> Activity: In the records below, find the line with "从 v6.5.0 起，TiDB" and the line with "- 使用 TiFlash 服务在线应用"; return exactly those lines and every line between them.

> Data supplied:
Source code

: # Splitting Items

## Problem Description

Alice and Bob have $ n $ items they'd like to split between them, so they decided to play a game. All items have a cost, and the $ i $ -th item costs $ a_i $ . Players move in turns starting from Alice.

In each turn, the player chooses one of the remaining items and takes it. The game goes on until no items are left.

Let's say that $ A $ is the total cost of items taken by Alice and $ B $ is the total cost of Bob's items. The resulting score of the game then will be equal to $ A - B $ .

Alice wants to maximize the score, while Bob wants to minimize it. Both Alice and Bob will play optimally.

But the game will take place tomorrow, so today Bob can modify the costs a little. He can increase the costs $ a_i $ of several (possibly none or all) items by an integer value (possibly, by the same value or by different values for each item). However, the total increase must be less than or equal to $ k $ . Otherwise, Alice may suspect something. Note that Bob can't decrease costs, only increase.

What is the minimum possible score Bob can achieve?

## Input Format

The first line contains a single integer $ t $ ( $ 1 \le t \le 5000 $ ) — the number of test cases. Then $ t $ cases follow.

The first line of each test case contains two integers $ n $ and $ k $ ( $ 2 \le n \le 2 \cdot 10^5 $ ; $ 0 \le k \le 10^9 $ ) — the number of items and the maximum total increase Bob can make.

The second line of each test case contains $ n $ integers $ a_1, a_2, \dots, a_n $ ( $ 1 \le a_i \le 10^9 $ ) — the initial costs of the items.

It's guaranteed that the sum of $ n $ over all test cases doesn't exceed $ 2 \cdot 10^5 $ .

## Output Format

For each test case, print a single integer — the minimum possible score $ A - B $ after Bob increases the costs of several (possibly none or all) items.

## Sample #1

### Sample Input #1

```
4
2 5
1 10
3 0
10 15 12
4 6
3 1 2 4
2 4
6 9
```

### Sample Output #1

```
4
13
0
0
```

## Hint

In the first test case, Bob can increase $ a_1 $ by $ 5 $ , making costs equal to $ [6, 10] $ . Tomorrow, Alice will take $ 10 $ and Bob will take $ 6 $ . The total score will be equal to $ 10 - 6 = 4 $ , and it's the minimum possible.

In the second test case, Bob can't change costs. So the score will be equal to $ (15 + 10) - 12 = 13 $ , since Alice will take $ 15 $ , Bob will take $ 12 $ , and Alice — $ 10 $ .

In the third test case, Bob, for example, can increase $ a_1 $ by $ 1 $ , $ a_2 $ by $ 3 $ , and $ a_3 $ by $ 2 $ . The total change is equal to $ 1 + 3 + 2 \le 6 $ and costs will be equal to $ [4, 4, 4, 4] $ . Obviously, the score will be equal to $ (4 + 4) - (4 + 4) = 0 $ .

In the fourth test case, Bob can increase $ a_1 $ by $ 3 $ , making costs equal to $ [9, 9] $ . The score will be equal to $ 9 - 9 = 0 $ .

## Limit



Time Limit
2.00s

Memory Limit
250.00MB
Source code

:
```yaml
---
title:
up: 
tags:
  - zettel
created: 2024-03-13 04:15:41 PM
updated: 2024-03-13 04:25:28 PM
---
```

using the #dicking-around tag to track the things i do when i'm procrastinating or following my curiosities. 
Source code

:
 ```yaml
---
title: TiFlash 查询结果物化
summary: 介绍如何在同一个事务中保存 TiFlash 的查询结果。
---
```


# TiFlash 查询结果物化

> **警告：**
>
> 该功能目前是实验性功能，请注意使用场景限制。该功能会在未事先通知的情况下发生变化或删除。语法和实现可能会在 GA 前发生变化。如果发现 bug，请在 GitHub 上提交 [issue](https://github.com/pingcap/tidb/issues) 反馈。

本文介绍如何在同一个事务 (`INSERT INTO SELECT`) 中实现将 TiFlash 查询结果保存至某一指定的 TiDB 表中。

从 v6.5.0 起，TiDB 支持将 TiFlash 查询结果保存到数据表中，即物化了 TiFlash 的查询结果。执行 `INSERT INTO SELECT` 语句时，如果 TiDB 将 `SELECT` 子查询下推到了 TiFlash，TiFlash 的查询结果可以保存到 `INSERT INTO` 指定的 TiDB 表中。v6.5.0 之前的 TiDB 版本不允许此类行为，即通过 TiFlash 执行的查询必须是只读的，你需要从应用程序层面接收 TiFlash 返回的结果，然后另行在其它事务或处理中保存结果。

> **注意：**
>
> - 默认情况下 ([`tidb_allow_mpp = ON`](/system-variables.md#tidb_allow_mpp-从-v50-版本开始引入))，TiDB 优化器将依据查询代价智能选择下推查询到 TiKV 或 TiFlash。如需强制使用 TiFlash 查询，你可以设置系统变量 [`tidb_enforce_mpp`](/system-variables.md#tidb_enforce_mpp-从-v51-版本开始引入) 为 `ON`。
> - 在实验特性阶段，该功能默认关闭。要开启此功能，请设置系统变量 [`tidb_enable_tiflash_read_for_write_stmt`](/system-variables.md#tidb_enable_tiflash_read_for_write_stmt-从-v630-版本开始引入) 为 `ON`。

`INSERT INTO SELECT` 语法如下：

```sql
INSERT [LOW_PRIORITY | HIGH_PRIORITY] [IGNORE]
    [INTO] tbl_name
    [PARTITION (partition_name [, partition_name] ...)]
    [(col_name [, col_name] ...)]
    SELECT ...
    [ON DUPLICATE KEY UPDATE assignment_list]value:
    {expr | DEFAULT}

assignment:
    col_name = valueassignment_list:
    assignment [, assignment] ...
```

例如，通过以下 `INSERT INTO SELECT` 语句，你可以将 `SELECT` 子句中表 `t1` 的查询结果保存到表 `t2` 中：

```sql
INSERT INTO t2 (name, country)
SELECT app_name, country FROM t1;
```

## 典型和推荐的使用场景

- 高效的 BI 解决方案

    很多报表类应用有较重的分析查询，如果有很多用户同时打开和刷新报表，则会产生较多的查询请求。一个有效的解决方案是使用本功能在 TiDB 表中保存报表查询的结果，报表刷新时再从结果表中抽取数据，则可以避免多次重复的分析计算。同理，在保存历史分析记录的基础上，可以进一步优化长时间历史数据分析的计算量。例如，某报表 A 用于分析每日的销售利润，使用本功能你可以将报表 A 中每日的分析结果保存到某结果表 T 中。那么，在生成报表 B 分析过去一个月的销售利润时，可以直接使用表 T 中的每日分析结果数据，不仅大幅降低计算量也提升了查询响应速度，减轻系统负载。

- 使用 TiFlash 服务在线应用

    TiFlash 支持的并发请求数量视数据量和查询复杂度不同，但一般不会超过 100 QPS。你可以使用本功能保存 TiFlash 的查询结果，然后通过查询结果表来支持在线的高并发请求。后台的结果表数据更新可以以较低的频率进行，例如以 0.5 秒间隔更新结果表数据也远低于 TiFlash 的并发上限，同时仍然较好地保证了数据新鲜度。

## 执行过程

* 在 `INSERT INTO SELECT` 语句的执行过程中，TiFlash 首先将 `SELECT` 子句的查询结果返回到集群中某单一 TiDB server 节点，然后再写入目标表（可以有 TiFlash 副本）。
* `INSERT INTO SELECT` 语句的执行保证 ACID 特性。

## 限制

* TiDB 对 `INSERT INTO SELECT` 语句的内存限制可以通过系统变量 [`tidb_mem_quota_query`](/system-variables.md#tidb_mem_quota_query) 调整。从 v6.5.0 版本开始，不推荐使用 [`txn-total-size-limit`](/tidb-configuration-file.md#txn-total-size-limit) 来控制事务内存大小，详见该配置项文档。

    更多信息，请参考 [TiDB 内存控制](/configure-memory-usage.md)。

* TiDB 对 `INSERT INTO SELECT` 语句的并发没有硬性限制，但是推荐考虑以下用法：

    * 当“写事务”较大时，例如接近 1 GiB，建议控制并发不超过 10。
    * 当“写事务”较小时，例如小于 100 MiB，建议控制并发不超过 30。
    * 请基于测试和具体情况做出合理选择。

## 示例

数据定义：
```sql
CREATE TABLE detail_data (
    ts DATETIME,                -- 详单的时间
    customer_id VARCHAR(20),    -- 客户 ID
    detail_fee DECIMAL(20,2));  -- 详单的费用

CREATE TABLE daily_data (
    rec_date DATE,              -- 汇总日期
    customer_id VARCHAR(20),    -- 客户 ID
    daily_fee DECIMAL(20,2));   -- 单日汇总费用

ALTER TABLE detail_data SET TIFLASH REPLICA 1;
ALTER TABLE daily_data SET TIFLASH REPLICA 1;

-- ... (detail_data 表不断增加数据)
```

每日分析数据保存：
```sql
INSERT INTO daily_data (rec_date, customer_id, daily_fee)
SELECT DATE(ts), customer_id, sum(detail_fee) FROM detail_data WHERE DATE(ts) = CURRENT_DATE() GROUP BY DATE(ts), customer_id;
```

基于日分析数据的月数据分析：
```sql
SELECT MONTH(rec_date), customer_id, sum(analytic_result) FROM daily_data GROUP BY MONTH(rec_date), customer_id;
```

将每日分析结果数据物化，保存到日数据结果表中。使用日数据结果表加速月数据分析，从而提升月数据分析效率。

> Solved problem:
从 v6.5.0 起，TiDB 支持将 TiFlash 查询结果保存到数据表中，即物化了 TiFlash 的查询结果。执行 `INSERT INTO SELECT` 语句时，如果 TiDB 将 `SELECT` 子查询下推到了 TiFlash，TiFlash 的查询结果可以保存到 `INSERT INTO` 指定的 TiDB 表中。v6.5.0 之前的 TiDB 版本不允许此类行为，即通过 TiFlash 执行的查询必须是只读的，你需要从应用程序层面接收 TiFlash 返回的结果，然后另行在其它事务或处理中保存结果。

> **注意：**
>
> - 默认情况下 ([`tidb_allow_mpp = ON`](/system-variables.md#tidb_allow_mpp-从-v50-版本开始引入))，TiDB 优化器将依据查询代价智能选择下推查询到 TiKV 或 TiFlash。如需强制使用 TiFlash 查询，你可以设置系统变量 [`tidb_enforce_mpp`](/system-variables.md#tidb_enforce_mpp-从-v51-版本开始引入) 为 `ON`。
> - 在实验特性阶段，该功能默认关闭。要开启此功能，请设置系统变量 [`tidb_enable_tiflash_read_for_write_stmt`](/system-variables.md#tidb_enable_tiflash_read_for_write_stmt-从-v630-版本开始引入) 为 `ON`。

`INSERT INTO SELECT` 语法如下：

```sql
INSERT [LOW_PRIORITY | HIGH_PRIORITY] [IGNORE]
    [INTO] tbl_name
    [PARTITION (partition_name [, partition_name] ...)]
    [(col_name [, col_name] ...)]
    SELECT ...
    [ON DUPLICATE KEY UPDATE assignment_list]value:
    {expr | DEFAULT}

assignment:
    col_name = valueassignment_list:
    assignment [, assignment] ...
```

例如，通过以下 `INSERT INTO SELECT` 语句，你可以将 `SELECT` 子句中表 `t1` 的查询结果保存到表 `t2` 中：

```sql
INSERT INTO t2 (name, country)
SELECT app_name, country FROM t1;
```

## 典型和推荐的使用场景

- 高效的 BI 解决方案

    很多报表类应用有较重的分析查询，如果有很多用户同时打开和刷新报表，则会产生较多的查询请求。一个有效的解决方案是使用本功能在 TiDB 表中保存报表查询的结果，报表刷新时再从结果表中抽取数据，则可以避免多次重复的分析计算。同理，在保存历史分析记录的基础上，可以进一步优化长时间历史数据分析的计算量。例如，某报表 A 用于分析每日的销售利润，使用本功能你可以将报表 A 中每日的分析结果保存到某结果表 T 中。那么，在生成报表 B 分析过去一个月的销售利润时，可以直接使用表 T 中的每日分析结果数据，不仅大幅降低计算量也提升了查询响应速度，减轻系统负载。

- 使用 TiFlash 服务在线应用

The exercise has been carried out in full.